Assignment >>
Please repeat, from the entries that follow, the lines from the one containing "### Example 2: List" through the one containing "Identity Parameter" exactly, adding nothing.

Excerpts from a dataset
--- START ---

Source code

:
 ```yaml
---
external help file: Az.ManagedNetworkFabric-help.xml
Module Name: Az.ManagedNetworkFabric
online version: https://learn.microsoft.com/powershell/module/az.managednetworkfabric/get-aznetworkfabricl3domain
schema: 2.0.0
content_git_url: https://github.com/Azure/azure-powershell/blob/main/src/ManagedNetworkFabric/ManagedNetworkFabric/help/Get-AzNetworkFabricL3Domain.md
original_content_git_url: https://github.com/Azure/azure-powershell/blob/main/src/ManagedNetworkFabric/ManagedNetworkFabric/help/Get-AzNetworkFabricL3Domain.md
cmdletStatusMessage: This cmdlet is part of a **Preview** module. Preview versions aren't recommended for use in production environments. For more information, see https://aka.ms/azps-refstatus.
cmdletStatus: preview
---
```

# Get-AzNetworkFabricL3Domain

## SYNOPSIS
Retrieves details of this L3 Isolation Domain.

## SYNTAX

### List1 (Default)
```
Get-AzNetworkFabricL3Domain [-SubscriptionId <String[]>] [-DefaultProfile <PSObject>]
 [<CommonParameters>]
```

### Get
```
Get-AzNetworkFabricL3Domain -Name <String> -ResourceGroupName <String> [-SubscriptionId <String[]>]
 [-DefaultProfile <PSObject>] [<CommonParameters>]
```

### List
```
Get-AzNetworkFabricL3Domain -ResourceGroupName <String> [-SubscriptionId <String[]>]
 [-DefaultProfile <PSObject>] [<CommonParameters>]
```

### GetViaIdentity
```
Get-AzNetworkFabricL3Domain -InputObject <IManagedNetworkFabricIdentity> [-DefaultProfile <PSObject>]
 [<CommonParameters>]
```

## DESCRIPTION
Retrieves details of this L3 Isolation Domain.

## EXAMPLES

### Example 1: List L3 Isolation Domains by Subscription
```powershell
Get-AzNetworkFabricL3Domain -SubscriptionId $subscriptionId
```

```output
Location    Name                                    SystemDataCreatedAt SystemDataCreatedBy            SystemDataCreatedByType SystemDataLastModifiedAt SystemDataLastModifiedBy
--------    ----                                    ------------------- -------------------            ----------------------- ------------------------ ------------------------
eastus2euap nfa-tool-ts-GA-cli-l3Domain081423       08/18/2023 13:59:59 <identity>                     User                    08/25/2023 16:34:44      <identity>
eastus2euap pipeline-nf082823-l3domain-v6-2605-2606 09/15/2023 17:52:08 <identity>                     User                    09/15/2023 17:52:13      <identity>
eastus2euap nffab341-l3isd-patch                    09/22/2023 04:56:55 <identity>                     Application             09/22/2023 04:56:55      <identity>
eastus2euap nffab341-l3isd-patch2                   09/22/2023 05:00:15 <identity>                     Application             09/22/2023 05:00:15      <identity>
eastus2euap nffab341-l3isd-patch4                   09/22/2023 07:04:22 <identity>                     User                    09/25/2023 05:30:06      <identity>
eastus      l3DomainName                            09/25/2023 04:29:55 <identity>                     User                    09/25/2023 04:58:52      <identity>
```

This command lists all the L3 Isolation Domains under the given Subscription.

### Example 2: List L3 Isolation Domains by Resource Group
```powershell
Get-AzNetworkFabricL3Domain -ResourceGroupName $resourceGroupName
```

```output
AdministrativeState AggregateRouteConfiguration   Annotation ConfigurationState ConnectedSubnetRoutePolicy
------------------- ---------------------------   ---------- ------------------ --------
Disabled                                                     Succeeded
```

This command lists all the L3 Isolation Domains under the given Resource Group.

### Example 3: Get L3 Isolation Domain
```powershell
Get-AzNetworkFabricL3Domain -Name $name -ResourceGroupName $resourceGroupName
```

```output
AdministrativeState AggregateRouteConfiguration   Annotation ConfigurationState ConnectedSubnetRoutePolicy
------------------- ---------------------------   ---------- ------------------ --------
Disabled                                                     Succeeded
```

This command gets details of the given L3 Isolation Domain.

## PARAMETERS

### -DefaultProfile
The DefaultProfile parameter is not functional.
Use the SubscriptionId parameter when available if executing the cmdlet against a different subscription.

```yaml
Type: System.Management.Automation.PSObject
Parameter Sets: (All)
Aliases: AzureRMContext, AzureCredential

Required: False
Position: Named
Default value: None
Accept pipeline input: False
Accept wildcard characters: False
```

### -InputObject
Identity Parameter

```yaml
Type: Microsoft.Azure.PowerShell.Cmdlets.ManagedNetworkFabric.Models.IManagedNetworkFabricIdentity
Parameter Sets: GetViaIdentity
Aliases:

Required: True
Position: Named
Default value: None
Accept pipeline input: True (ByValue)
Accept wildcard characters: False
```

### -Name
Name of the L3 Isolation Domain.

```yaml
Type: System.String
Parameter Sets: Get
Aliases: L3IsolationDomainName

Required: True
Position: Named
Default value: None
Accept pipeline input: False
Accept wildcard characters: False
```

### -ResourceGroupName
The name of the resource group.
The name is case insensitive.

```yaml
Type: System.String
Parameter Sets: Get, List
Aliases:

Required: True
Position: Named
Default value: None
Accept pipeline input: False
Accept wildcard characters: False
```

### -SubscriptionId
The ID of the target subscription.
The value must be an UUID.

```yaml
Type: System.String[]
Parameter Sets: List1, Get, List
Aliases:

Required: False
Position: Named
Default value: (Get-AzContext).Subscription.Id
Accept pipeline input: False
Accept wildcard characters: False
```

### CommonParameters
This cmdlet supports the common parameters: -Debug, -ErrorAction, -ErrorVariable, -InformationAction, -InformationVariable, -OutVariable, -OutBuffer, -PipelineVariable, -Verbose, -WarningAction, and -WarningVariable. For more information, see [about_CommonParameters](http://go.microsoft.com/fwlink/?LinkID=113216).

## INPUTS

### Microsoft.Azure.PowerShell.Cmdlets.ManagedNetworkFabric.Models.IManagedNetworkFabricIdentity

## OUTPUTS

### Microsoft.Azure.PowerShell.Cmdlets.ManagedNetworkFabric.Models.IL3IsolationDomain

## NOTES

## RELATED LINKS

--- END ---

Answer area >>
### Example 2: List L3 Isolation Domains by Resource Group
```powershell
Get-AzNetworkFabricL3Domain -ResourceGroupName $resourceGroupName
```

```output
AdministrativeState AggregateRouteConfiguration   Annotation ConfigurationState ConnectedSubnetRoutePolicy
------------------- ---------------------------   ---------- ------------------ --------
Disabled                                                     Succeeded
```

This command lists all the L3 Isolation Domains under the given Resource Group.

### Example 3: Get L3 Isolation Domain
```powershell
Get-AzNetworkFabricL3Domain -Name $name -ResourceGroupName $resourceGroupName
```

```output
AdministrativeState AggregateRouteConfiguration   Annotation ConfigurationState ConnectedSubnetRoutePolicy
------------------- ---------------------------   ---------- ------------------ --------
Disabled                                                     Succeeded
```

This command gets details of the given L3 Isolation Domain.

## PARAMETERS

### -DefaultProfile
The DefaultProfile parameter is not functional.
Use the SubscriptionId parameter when available if executing the cmdlet against a different subscription.

```yaml
Type: System.Management.Automation.PSObject
Parameter Sets: (All)
Aliases: AzureRMContext, AzureCredential

Required: False
Position: Named
Default value: None
Accept pipeline input: False
Accept wildcard characters: False
```

### -InputObject
Identity Parameter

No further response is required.